Obama busca evitar el "abismo fiscal"

Demócratas y republicanos intentan llegar a un acuerdo
WASHINGTON.- Uno de los grandes temas ausentes de la campaña electoral norteamericana, el llamado "abismo fiscal", compuesto por una serie de recortes al presupuesto y alzas impositivas que podrían entrar en vigor en enero, comenzó ayer a ser el eje de una pulseada entre legisladores demócratas y republicanos.

El presidente Barack Obama busca reunir apoyo en el Congreso para lograr un alza de impuestos a los ricos (los que ganan más de 250.000 dólares anuales), mientras que los republicanos sostienen que eso devastará a los "creadores de empleo".

Pero lo cierto es que si no se logra un acuerdo en las próximas siete semanas entrará en vigor el drástico plan acordado en agosto de 2011, con recortes de gastos estatales y aumentos de impuestos por un total de 600.000 millones de dólares.

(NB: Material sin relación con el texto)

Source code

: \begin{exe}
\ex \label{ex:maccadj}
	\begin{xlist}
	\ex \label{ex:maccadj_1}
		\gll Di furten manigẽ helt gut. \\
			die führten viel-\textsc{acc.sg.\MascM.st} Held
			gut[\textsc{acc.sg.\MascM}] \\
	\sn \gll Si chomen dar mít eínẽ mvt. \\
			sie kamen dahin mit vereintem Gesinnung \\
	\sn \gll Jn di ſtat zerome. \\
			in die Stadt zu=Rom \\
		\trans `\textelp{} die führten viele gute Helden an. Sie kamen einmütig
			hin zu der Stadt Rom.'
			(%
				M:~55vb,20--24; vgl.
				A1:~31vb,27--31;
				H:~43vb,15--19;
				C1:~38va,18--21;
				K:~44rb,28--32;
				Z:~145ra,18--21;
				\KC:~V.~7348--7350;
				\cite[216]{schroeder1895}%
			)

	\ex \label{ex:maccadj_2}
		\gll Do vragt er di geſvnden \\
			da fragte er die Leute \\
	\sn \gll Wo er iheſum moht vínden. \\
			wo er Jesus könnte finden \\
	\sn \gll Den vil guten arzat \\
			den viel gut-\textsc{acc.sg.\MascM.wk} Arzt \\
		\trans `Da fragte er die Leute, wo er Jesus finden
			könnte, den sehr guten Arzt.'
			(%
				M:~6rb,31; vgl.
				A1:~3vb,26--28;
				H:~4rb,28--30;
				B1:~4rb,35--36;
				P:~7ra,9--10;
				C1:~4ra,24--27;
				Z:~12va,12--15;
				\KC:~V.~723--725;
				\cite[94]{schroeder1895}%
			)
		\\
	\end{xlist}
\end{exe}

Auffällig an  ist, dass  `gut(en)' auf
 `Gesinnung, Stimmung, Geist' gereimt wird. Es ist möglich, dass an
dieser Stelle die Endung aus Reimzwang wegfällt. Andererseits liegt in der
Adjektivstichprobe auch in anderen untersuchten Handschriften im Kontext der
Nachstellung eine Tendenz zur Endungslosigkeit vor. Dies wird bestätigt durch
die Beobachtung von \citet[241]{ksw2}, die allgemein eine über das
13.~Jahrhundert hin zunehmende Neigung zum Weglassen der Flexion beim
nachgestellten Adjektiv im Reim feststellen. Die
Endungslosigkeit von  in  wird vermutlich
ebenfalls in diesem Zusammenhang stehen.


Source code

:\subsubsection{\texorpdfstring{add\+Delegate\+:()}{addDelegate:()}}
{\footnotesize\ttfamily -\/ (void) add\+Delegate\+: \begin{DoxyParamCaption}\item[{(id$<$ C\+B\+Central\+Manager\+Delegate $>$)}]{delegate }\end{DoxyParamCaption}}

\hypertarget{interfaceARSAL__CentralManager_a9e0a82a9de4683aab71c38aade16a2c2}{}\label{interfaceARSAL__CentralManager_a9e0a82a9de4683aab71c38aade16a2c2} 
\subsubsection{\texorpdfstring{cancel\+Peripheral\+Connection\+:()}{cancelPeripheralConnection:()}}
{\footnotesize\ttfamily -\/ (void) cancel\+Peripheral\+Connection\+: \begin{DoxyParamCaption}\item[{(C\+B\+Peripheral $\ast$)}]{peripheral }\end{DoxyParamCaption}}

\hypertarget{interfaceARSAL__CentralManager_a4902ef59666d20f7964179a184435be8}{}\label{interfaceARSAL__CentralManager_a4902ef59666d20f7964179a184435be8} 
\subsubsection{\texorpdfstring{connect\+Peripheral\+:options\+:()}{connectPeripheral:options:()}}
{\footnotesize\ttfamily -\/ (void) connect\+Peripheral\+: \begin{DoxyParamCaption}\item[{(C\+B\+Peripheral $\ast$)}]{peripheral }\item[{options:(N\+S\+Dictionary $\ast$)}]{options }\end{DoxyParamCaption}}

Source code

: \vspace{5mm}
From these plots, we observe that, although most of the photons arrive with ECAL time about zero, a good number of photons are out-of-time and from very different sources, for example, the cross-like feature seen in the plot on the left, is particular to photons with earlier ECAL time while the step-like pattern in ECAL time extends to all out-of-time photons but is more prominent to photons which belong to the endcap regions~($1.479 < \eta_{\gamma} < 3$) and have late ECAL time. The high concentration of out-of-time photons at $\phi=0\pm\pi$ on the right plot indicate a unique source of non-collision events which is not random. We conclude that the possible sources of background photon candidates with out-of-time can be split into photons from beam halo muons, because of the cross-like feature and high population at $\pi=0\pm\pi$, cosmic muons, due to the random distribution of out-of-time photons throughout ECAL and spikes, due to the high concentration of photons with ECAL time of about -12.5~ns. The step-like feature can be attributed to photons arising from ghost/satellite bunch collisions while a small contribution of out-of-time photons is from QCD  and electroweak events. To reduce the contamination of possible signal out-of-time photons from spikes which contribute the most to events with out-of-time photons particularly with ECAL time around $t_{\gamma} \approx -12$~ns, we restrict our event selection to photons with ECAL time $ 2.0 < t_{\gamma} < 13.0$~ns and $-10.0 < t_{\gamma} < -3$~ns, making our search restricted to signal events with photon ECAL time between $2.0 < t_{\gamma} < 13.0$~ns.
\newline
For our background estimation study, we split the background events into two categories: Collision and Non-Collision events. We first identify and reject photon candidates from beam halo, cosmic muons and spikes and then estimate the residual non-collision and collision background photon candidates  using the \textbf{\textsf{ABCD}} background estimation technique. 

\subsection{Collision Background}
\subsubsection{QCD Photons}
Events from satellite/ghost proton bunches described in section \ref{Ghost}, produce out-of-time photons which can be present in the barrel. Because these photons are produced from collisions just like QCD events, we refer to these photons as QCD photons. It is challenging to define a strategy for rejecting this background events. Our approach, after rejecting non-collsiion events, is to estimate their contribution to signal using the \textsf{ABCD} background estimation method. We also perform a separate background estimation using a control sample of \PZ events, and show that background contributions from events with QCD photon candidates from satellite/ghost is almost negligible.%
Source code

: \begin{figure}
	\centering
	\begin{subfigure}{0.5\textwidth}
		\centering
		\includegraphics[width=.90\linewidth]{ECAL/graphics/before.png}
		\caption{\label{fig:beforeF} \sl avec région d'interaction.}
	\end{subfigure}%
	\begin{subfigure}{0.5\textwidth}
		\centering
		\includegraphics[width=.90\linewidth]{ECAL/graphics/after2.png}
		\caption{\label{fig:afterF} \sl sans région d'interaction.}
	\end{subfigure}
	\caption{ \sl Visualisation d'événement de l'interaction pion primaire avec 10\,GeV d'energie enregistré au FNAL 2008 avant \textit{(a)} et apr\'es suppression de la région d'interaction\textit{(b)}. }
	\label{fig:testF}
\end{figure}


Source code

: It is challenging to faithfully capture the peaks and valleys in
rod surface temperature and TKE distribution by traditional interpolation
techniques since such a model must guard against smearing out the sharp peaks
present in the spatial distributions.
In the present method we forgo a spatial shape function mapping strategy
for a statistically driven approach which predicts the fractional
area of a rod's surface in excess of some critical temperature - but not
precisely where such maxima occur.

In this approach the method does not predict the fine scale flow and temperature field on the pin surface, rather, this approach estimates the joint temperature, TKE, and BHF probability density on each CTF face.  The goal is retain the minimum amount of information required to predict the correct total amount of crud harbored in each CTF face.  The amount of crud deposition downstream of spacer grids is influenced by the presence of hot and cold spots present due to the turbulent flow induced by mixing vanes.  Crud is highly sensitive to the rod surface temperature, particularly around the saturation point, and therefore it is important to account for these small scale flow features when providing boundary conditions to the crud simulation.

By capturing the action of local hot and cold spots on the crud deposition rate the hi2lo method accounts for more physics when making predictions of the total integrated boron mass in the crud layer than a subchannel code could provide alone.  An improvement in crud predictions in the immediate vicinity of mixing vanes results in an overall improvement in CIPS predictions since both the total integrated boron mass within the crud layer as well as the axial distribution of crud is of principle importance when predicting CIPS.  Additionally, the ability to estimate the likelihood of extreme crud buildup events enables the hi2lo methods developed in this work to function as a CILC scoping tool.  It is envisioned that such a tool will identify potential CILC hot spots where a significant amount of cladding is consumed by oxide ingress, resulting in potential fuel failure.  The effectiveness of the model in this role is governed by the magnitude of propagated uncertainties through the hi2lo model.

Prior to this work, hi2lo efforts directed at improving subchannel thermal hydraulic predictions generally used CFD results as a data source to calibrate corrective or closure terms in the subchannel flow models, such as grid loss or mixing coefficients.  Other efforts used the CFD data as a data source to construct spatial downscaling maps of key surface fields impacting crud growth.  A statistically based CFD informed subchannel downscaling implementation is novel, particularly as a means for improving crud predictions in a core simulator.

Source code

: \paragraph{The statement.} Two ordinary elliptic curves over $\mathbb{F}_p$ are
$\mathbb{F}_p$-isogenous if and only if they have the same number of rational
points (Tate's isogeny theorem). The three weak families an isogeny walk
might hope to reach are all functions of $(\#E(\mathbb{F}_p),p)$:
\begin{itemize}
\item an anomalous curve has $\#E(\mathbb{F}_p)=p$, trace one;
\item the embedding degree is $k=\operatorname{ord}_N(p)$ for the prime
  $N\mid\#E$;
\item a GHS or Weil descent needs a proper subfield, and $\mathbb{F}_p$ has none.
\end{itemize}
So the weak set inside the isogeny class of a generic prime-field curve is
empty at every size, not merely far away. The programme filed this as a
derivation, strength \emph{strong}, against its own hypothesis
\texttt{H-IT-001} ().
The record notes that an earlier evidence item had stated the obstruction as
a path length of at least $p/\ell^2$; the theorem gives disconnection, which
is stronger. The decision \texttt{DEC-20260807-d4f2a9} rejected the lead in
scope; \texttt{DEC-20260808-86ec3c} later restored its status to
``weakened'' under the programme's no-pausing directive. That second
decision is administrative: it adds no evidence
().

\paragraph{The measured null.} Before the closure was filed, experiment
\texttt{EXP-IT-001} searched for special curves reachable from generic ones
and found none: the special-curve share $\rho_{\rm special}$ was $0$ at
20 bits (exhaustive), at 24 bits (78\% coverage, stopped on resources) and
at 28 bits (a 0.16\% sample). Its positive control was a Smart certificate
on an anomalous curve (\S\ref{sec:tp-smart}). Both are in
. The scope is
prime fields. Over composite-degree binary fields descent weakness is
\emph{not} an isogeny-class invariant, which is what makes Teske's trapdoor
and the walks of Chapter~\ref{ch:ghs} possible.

Los futuros de las acciones estadounidenses caían ayer ante la preocupación de que si no se llega a un consenso el país más rico del mundo podría caer en la recesión.

Y las repercusiones por este debate se extienden incluso más allá del territorio norteamericano.

El grueso de las monedas latinoamericanas operan esta semana con una tendencia a la baja porque los inversores buscan activos más seguros ante la incertidumbre sobre si Estados Unidos podrá evitar un fuerte ajuste fiscal.

Búsqueda de apoyo

En busca de apoyo para su plan de concentrar el esfuerzo en el aumento de los impuestos a los más ricos, Obama se reunió ayer con los líderes de las organizaciones sindicales y hoy lo hará con los directores de grandes empresas.

El objetivo es aprovechar el impulso de la reelección y las actuales dificultades que tiene el Partido Republicano en la búsqueda de un nuevo camino tras la derrota electoral.

La Casa Blanca también habría organizado algunas misiones del presidente fuera de Washington, siempre con el objetivo de promover su plan y presionar al Partido Republicano, que tiene la mayoría en la Cámara de Representantes, mientras los demócratas dominan el Senado.

El plan de Obama prevé reducir el déficit fiscal de cuatro billones de dólares en diez años, sobre todo con nuevos impuestos por 1,5 billones, subiendo la alícuota del 35 al 39,6% de los ingresos personales superiores a 200.000 dólares al año y sobre los familiares por sobre 250.000 dólares.

Esta medida aportaría 440.000 millones de dólares en diez años.

Por su parte, la cúpula del Partido Republicano parece haber suavizado sus posiciones respecto de las sostenidas durante la campaña electoral, admitiendo en los últimos días que el aumento de impuestos podría ser parte de un acuerdo. Pero el consenso todavía está lejos y la fecha de vencimiento es el próximo 2 de enero.